▸ Work instructions
Output all of the records word for word and drop the images.

▸ Records provided
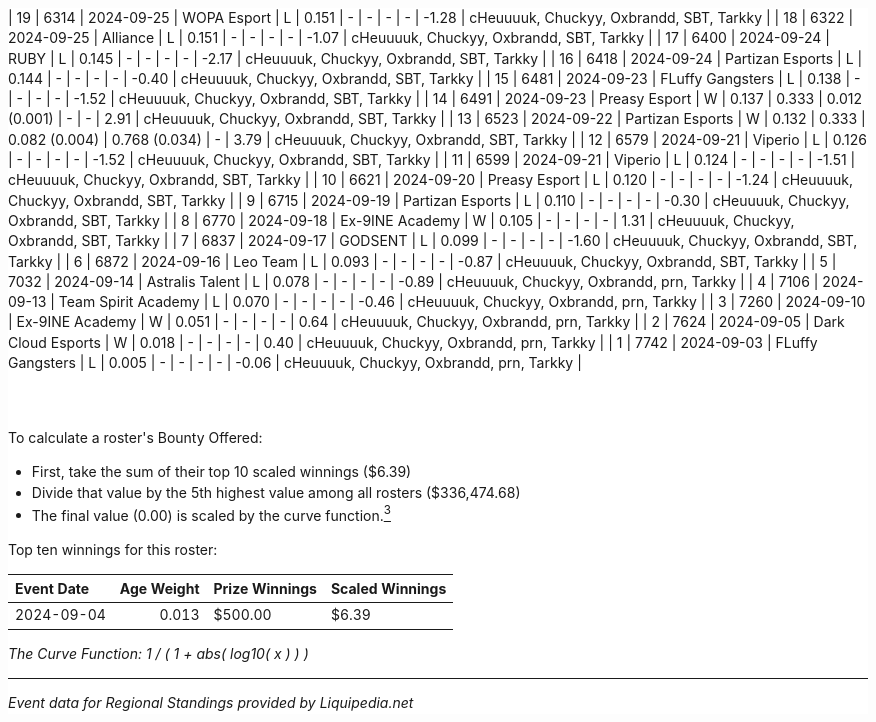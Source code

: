|           19 |     6314 | 2024-09-25 | WOPA Esport         | L   | 0.151      | -            | -                | -                | -         |    -1.28 | cHeuuuuk, Chuckyy, Oxbrandd, SBT, Tarkky |
|           18 |     6322 | 2024-09-25 | Alliance            | L   | 0.151      | -            | -                | -                | -         |    -1.07 | cHeuuuuk, Chuckyy, Oxbrandd, SBT, Tarkky |
|           17 |     6400 | 2024-09-24 | RUBY                | L   | 0.145      | -            | -                | -                | -         |    -2.17 | cHeuuuuk, Chuckyy, Oxbrandd, SBT, Tarkky |
|           16 |     6418 | 2024-09-24 | Partizan Esports    | L   | 0.144      | -            | -                | -                | -         |    -0.40 | cHeuuuuk, Chuckyy, Oxbrandd, SBT, Tarkky |
|           15 |     6481 | 2024-09-23 | FLuffy Gangsters    | L   | 0.138      | -            | -                | -                | -         |    -1.52 | cHeuuuuk, Chuckyy, Oxbrandd, SBT, Tarkky |
|           14 |     6491 | 2024-09-23 | Preasy Esport       | W   | 0.137      | 0.333        | 0.012 (0.001)    | -                | -         |     2.91 | cHeuuuuk, Chuckyy, Oxbrandd, SBT, Tarkky |
|           13 |     6523 | 2024-09-22 | Partizan Esports    | W   | 0.132      | 0.333        | 0.082 (0.004)    | 0.768 (0.034)    | -         |     3.79 | cHeuuuuk, Chuckyy, Oxbrandd, SBT, Tarkky |
|           12 |     6579 | 2024-09-21 | Viperio             | L   | 0.126      | -            | -                | -                | -         |    -1.52 | cHeuuuuk, Chuckyy, Oxbrandd, SBT, Tarkky |
|           11 |     6599 | 2024-09-21 | Viperio             | L   | 0.124      | -            | -                | -                | -         |    -1.51 | cHeuuuuk, Chuckyy, Oxbrandd, SBT, Tarkky |
|           10 |     6621 | 2024-09-20 | Preasy Esport       | L   | 0.120      | -            | -                | -                | -         |    -1.24 | cHeuuuuk, Chuckyy, Oxbrandd, SBT, Tarkky |
|            9 |     6715 | 2024-09-19 | Partizan Esports    | L   | 0.110      | -            | -                | -                | -         |    -0.30 | cHeuuuuk, Chuckyy, Oxbrandd, SBT, Tarkky |
|            8 |     6770 | 2024-09-18 | Ex-9INE Academy     | W   | 0.105      | -            | -                | -                | -         |     1.31 | cHeuuuuk, Chuckyy, Oxbrandd, SBT, Tarkky |
|            7 |     6837 | 2024-09-17 | GODSENT             | L   | 0.099      | -            | -                | -                | -         |    -1.60 | cHeuuuuk, Chuckyy, Oxbrandd, SBT, Tarkky |
|            6 |     6872 | 2024-09-16 | Leo Team            | L   | 0.093      | -            | -                | -                | -         |    -0.87 | cHeuuuuk, Chuckyy, Oxbrandd, SBT, Tarkky |
|            5 |     7032 | 2024-09-14 | Astralis Talent     | L   | 0.078      | -            | -                | -                | -         |    -0.89 | cHeuuuuk, Chuckyy, Oxbrandd, prn, Tarkky |
|            4 |     7106 | 2024-09-13 | Team Spirit Academy | L   | 0.070      | -            | -                | -                | -         |    -0.46 | cHeuuuuk, Chuckyy, Oxbrandd, prn, Tarkky |
|            3 |     7260 | 2024-09-10 | Ex-9INE Academy     | W   | 0.051      | -            | -                | -                | -         |     0.64 | cHeuuuuk, Chuckyy, Oxbrandd, prn, Tarkky |
|            2 |     7624 | 2024-09-05 | Dark Cloud Esports  | W   | 0.018      | -            | -                | -                | -         |     0.40 | cHeuuuuk, Chuckyy, Oxbrandd, prn, Tarkky |
|            1 |     7742 | 2024-09-03 | FLuffy Gangsters    | L   | 0.005      | -            | -                | -                | -         |    -0.06 | cHeuuuuk, Chuckyy, Oxbrandd, prn, Tarkky |

<br />
<span id="table2"></span><br />
To calculate a roster's Bounty Offered:<br />

- First, take the sum of their top 10 scaled winnings ($6.39)
- Divide that value by the 5th highest value among all rosters ($336,474.68)
- The final value (0.00) is scaled by the curve function.[<sup>3</sup>](#curveFunction)

Top ten winnings for this roster:<br />

| Event Date | Age Weight | Prize Winnings | Scaled Winnings |
| :- | -: | :- | :- |
| 2024-09-04 |      0.013 | $500.00        | $6.39           |


<span id="curveFunction"></span>_The Curve Function: 1 / ( 1 + abs( log10( x ) ) )_<br />

---
_Event data for Regional Standings provided by Liquipedia.net_<br />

▸ Answer to this task
Source code

:|           19 |     6314 | 2024-09-25 | WOPA Esport         | L   | 0.151      | -            | -                | -                | -         |    -1.28 | cHeuuuuk, Chuckyy, Oxbrandd, SBT, Tarkky |
|           18 |     6322 | 2024-09-25 | Alliance            | L   | 0.151      | -            | -                | -                | -         |    -1.07 | cHeuuuuk, Chuckyy, Oxbrandd, SBT, Tarkky |
|           17 |     6400 | 2024-09-24 | RUBY                | L   | 0.145      | -            | -                | -                | -         |    -2.17 | cHeuuuuk, Chuckyy, Oxbrandd, SBT, Tarkky |
|           16 |     6418 | 2024-09-24 | Partizan Esports    | L   | 0.144      | -            | -                | -                | -         |    -0.40 | cHeuuuuk, Chuckyy, Oxbrandd, SBT, Tarkky |
|           15 |     6481 | 2024-09-23 | FLuffy Gangsters    | L   | 0.138      | -            | -                | -                | -         |    -1.52 | cHeuuuuk, Chuckyy, Oxbrandd, SBT, Tarkky |
|           14 |     6491 | 2024-09-23 | Preasy Esport       | W   | 0.137      | 0.333        | 0.012 (0.001)    | -                | -         |     2.91 | cHeuuuuk, Chuckyy, Oxbrandd, SBT, Tarkky |
|           13 |     6523 | 2024-09-22 | Partizan Esports    | W   | 0.132      | 0.333        | 0.082 (0.004)    | 0.768 (0.034)    | -         |     3.79 | cHeuuuuk, Chuckyy, Oxbrandd, SBT, Tarkky |
|           12 |     6579 | 2024-09-21 | Viperio             | L   | 0.126      | -            | -                | -                | -         |    -1.52 | cHeuuuuk, Chuckyy, Oxbrandd, SBT, Tarkky |
|           11 |     6599 | 2024-09-21 | Viperio             | L   | 0.124      | -            | -                | -                | -         |    -1.51 | cHeuuuuk, Chuckyy, Oxbrandd, SBT, Tarkky |
|           10 |     6621 | 2024-09-20 | Preasy Esport       | L   | 0.120      | -            | -                | -                | -         |    -1.24 | cHeuuuuk, Chuckyy, Oxbrandd, SBT, Tarkky |
|            9 |     6715 | 2024-09-19 | Partizan Esports    | L   | 0.110      | -            | -                | -                | -         |    -0.30 | cHeuuuuk, Chuckyy, Oxbrandd, SBT, Tarkky |
|            8 |     6770 | 2024-09-18 | Ex-9INE Academy     | W   | 0.105      | -            | -                | -                | -         |     1.31 | cHeuuuuk, Chuckyy, Oxbrandd, SBT, Tarkky |
|            7 |     6837 | 2024-09-17 | GODSENT             | L   | 0.099      | -            | -                | -                | -         |    -1.60 | cHeuuuuk, Chuckyy, Oxbrandd, SBT, Tarkky |
|            6 |     6872 | 2024-09-16 | Leo Team            | L   | 0.093      | -            | -                | -                | -         |    -0.87 | cHeuuuuk, Chuckyy, Oxbrandd, SBT, Tarkky |
|            5 |     7032 | 2024-09-14 | Astralis Talent     | L   | 0.078      | -            | -                | -                | -         |    -0.89 | cHeuuuuk, Chuckyy, Oxbrandd, prn, Tarkky |
|            4 |     7106 | 2024-09-13 | Team Spirit Academy | L   | 0.070      | -            | -                | -                | -         |    -0.46 | cHeuuuuk, Chuckyy, Oxbrandd, prn, Tarkky |
|            3 |     7260 | 2024-09-10 | Ex-9INE Academy     | W   | 0.051      | -            | -                | -                | -         |     0.64 | cHeuuuuk, Chuckyy, Oxbrandd, prn, Tarkky |
|            2 |     7624 | 2024-09-05 | Dark Cloud Esports  | W   | 0.018      | -            | -                | -                | -         |     0.40 | cHeuuuuk, Chuckyy, Oxbrandd, prn, Tarkky |
|            1 |     7742 | 2024-09-03 | FLuffy Gangsters    | L   | 0.005      | -            | -                | -                | -         |    -0.06 | cHeuuuuk, Chuckyy, Oxbrandd, prn, Tarkky |

<br />
<span id="table2"></span><br />
To calculate a roster's Bounty Offered:<br />

- First, take the sum of their top 10 scaled winnings ($6.39)
- Divide that value by the 5th highest value among all rosters ($336,474.68)
- The final value (0.00) is scaled by the curve function.[<sup>3</sup>](#curveFunction)

Top ten winnings for this roster:<br />

| Event Date | Age Weight | Prize Winnings | Scaled Winnings |
| :- | -: | :- | :- |
| 2024-09-04 |      0.013 | $500.00        | $6.39           |


<span id="curveFunction"></span>_The Curve Function: 1 / ( 1 + abs( log10( x ) ) )_<br />

---
_Event data for Regional Standings provided by Liquipedia.net_<br />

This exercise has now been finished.